Last November, Abbott’s communication problem was pinpointed again:
Limply, the Prime Minister is losing the battle to define core issues and to explain to voters what he is doing and why. At stake is his political credibility, no less. Mr Abbott risks becoming a “oncer” if he allows his opponents to constantly control the agenda.
But in the same editorial, The Australian also pressures Abbott, and his chief of staff Peta Credlin, to be harder on economic reform, requiring an even greater effort to communicate such a position. The December editorial further condemned the centralisation of power within the Prime Minister’s Office.
Last Tuesday, The Australian asked whether Abbott is capable of learning from his mistakes.
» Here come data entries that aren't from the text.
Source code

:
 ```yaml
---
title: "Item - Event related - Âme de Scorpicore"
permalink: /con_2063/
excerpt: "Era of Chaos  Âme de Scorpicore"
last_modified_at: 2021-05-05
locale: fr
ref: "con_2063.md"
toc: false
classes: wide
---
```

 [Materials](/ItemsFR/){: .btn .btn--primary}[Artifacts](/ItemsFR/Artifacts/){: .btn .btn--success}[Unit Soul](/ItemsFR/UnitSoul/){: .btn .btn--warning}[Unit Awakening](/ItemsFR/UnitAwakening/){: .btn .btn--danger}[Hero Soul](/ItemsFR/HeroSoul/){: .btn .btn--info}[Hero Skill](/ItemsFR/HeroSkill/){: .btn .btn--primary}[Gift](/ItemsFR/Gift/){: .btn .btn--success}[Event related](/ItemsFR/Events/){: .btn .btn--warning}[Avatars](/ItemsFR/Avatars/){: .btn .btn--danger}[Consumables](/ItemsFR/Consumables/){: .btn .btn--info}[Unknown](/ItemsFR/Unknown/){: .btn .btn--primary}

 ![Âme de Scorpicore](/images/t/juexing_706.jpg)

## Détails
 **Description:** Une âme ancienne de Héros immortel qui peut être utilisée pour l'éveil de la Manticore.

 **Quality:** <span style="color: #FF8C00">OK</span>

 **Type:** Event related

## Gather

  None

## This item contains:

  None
The answer will decide whether he will survive one term in office. Referring to Abbott’s near political death in February, “little has changed”, lamented the editorial:
The common thread is lousy judgment, a poor sense of political priorities, inept messaging via the media, and a tin ear for the concerns and reactions of the electorate.
While The Australian is urging the Abbott government to keep up an IPA-style agenda, Abbott himself does not seem to be able to cope with having centralised power to his own office. He is falling out with News Corp for not being hardline enough on economic reform, fallen out with his own ministry for branch stacking partyroom meetings by bringing in National Party votes, and the polls are slipping away from him by the week.
Many political analysts are seeing Abbott as being “out of time” and a spent force. He has so alienated the electorate on such a vast front of issues, and now his fellow ministers over his trickery on same-sex marriage. And all this comes amid the reboot of “good government”.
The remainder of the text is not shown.